Laurie Duker works to improve how local judges and courts deal with domestic violence cases

It’s depressing and hard to hear these stories,” says Laurie Duker, her voice breaking. “I have a lot of pictures in my head I wish I didn’t have.”

There’s the woman who tried to stay awake all night because “she was permanently terrified that her husband would kill her in her sleep.” Or the husband
who was ordered to pay child support and later “beat the hell” out of his wife in the parking lot next to the Montgomery County courthouse. Or the patient confined to a wheelchair whose husband sprayed her with a hose and left her outside in the cold.

These are the pictures that drive Duker every day. She is the co-founder and executive director of Court Watch Montgomery, a small nonprofit that monitors how county judges deal with domestic violence and recommends improvements in court procedures.

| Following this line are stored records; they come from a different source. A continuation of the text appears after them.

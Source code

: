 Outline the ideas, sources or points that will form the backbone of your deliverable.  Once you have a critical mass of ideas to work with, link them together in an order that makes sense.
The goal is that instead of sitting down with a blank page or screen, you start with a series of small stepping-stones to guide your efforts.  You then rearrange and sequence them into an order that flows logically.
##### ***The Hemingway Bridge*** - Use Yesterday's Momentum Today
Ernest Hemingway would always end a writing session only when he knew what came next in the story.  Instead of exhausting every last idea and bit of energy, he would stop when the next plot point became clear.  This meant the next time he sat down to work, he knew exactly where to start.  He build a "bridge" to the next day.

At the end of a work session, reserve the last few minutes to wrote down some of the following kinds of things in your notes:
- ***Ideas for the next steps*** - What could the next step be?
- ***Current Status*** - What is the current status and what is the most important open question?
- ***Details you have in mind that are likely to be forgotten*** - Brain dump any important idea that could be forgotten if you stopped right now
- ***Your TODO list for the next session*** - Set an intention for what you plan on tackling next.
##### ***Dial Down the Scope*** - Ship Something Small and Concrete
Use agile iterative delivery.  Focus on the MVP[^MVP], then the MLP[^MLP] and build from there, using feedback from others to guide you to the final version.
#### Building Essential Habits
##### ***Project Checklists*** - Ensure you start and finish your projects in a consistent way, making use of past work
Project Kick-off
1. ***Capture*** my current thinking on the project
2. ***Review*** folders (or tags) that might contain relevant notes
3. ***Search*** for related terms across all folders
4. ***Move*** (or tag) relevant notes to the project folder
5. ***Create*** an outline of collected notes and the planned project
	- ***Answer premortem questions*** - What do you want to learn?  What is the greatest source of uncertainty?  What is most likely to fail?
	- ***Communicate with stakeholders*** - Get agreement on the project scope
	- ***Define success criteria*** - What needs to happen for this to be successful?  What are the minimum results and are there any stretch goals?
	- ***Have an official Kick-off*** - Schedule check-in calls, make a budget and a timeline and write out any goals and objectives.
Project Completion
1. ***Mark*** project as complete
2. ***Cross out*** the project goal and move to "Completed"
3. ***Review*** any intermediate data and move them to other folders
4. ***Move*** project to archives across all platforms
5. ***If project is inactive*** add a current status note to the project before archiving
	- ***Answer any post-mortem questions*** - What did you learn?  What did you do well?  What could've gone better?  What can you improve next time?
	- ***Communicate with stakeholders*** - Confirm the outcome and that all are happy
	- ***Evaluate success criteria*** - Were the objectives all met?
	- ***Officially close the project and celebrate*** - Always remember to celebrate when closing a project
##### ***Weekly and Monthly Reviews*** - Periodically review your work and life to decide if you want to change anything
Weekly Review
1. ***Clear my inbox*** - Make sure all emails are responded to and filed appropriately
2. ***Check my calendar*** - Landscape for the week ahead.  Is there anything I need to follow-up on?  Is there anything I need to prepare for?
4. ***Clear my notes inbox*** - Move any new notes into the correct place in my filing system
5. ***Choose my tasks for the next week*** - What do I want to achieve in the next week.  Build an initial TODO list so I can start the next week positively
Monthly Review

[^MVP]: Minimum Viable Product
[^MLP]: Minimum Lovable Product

No bureaucracy changes easily, particularly one run by judges who are not used to being questioned or criticized. Still, the county courts have adopted several suggestions made by Duker and her team, most recently a “safe passage center” where mothers or fathers can exchange children with their partners and not fear a confrontation. The center, about a mile from the courthouse in Rockville, has separate waiting rooms, separate parking lots and trained personnel to provide security.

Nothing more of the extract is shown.